Working from the listing below, pick each line containing the word "Israel" and copy it.
==============================
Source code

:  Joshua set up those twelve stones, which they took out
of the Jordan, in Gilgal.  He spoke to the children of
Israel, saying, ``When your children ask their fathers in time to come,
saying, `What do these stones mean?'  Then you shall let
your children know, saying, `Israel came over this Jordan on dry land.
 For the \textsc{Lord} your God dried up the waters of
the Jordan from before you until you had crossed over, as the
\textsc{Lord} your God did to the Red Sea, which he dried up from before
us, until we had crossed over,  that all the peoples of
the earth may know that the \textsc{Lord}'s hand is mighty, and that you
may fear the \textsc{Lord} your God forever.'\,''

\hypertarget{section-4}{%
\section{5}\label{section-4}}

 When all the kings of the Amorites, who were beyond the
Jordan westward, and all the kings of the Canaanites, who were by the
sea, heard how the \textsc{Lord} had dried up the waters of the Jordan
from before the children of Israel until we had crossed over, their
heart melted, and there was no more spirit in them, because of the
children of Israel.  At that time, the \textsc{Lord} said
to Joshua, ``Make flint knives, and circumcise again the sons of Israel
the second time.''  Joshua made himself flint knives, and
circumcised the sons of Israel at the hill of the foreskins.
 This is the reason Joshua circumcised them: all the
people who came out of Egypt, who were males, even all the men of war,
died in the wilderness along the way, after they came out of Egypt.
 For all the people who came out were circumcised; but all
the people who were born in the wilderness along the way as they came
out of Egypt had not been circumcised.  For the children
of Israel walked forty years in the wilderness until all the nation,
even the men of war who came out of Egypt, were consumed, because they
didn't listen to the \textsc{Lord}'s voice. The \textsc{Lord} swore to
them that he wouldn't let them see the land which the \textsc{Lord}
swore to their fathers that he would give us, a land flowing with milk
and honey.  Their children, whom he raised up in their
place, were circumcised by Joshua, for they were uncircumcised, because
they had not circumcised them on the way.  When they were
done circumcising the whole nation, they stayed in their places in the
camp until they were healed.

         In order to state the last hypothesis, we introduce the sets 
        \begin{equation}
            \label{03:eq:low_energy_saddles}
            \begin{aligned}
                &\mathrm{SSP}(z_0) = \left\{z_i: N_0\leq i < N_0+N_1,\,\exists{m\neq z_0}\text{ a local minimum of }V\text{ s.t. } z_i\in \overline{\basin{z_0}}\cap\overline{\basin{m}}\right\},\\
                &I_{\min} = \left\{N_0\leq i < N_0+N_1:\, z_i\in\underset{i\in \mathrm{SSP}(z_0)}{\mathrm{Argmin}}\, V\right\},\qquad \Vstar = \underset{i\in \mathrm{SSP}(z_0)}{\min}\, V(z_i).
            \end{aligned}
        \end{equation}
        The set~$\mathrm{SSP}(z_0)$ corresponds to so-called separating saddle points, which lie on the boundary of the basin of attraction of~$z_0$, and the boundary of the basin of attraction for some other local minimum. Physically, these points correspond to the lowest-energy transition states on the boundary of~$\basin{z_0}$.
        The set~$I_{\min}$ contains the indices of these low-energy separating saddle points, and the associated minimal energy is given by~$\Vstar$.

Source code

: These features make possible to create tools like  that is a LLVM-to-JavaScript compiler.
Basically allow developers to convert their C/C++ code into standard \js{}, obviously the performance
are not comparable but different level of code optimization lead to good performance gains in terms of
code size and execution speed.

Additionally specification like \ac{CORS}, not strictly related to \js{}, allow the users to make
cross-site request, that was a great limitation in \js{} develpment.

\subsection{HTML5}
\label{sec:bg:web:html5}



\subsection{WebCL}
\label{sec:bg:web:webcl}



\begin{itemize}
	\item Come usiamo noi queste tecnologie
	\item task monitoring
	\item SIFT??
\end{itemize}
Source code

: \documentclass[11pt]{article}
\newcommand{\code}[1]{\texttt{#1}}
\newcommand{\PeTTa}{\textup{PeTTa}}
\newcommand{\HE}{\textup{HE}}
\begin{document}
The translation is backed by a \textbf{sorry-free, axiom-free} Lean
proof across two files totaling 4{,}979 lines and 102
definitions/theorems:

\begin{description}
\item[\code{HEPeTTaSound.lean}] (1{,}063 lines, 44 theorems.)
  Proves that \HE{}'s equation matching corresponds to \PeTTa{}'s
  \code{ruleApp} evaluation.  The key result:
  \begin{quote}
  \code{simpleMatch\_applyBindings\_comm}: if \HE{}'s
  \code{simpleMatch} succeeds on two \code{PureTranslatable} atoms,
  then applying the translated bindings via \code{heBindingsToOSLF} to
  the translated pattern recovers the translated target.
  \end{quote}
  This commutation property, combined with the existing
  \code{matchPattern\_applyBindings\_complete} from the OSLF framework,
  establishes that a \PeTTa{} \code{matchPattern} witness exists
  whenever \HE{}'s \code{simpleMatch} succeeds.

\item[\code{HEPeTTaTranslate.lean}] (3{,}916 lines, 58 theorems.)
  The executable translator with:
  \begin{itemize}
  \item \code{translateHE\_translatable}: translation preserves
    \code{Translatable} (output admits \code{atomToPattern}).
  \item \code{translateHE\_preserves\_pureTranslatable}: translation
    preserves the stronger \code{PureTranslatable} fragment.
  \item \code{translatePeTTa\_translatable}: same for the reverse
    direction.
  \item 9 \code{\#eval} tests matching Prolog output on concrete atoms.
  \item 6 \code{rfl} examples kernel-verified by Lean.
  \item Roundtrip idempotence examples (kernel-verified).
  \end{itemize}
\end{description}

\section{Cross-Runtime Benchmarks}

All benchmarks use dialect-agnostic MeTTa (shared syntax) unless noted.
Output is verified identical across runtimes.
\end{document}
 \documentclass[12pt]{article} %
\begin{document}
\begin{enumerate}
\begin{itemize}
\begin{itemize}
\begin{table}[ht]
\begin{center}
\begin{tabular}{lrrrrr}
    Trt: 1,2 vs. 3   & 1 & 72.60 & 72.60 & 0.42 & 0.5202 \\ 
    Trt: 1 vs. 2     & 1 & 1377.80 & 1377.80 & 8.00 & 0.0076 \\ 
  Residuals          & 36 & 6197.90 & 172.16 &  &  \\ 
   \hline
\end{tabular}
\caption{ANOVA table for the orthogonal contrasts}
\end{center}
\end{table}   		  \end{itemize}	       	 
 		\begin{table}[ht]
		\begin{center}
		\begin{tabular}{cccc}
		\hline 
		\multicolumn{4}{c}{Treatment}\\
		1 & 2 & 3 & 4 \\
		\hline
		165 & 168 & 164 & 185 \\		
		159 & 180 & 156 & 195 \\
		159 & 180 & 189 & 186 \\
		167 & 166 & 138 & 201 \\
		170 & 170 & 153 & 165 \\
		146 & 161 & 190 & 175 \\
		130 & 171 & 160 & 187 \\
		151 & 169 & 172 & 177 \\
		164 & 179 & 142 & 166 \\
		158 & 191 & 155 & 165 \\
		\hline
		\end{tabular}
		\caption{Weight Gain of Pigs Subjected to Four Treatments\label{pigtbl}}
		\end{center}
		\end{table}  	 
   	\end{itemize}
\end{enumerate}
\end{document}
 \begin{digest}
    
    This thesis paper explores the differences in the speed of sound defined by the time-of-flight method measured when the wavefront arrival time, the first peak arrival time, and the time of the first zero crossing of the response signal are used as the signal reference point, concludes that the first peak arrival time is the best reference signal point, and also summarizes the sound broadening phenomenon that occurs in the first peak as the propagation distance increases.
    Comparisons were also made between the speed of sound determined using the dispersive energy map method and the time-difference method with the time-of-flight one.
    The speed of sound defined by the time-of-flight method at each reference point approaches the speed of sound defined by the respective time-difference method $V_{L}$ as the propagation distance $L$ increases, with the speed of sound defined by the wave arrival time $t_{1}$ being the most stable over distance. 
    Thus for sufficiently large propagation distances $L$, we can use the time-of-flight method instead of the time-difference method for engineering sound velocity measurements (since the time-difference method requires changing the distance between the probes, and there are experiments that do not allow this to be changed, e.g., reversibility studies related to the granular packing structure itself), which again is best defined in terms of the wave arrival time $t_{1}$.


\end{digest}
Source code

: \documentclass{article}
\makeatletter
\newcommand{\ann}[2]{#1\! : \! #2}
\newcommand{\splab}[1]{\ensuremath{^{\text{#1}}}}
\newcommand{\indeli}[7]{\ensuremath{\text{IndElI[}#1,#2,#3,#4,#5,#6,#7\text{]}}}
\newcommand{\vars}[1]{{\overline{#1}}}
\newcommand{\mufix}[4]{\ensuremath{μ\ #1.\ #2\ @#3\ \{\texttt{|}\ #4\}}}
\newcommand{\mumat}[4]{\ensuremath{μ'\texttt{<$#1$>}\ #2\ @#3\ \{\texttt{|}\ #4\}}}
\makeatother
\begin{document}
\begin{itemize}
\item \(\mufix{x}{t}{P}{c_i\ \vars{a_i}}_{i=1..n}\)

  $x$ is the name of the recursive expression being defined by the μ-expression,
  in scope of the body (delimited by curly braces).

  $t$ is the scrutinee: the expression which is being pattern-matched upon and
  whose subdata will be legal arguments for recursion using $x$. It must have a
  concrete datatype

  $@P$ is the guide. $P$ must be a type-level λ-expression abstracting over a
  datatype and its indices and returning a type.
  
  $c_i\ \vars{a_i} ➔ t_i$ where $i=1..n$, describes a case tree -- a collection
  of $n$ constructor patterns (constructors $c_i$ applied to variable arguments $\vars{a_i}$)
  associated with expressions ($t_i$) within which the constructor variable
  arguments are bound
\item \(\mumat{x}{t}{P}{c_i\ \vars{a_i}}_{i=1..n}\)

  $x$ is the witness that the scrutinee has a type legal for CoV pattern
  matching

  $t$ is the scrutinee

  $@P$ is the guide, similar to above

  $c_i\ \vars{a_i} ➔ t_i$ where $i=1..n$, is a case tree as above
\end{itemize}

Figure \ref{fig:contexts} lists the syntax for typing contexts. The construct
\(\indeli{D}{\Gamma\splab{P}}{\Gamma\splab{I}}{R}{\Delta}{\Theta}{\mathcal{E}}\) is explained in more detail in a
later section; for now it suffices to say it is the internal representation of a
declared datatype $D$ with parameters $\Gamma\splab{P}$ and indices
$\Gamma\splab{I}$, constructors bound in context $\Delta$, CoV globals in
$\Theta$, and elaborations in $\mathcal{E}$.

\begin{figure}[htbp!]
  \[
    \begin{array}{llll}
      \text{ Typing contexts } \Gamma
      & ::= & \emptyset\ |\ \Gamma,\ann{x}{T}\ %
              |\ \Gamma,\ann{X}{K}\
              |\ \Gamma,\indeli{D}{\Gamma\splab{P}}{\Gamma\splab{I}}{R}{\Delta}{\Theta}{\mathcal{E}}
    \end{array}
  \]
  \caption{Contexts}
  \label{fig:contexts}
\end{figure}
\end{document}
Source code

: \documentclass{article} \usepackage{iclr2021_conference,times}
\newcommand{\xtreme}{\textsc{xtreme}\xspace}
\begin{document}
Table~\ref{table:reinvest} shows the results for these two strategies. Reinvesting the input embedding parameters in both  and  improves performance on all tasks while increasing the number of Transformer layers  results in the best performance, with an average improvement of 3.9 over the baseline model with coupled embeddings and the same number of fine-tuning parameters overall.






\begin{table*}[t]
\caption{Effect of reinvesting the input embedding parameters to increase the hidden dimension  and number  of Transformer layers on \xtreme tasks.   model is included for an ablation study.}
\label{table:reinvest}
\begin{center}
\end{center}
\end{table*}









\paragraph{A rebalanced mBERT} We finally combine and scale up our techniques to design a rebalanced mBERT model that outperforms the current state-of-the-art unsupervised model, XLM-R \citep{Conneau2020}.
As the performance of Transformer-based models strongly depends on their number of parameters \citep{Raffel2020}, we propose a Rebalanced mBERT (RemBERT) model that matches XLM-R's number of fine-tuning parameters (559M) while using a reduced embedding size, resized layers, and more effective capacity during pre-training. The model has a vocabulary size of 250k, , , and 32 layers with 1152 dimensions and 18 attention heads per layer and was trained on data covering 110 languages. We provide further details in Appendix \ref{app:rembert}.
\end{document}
==============================
> [Written answer]:
Israel, saying, ``When your children ask their fathers in time to come,
your children know, saying, `Israel came over this Jordan on dry land.
from before the children of Israel until we had crossed over, their
children of Israel.  At that time, the \textsc{Lord} said
to Joshua, ``Make flint knives, and circumcise again the sons of Israel
circumcised the sons of Israel at the hill of the foreskins.
of Israel walked forty years in the wilderness until all the nation,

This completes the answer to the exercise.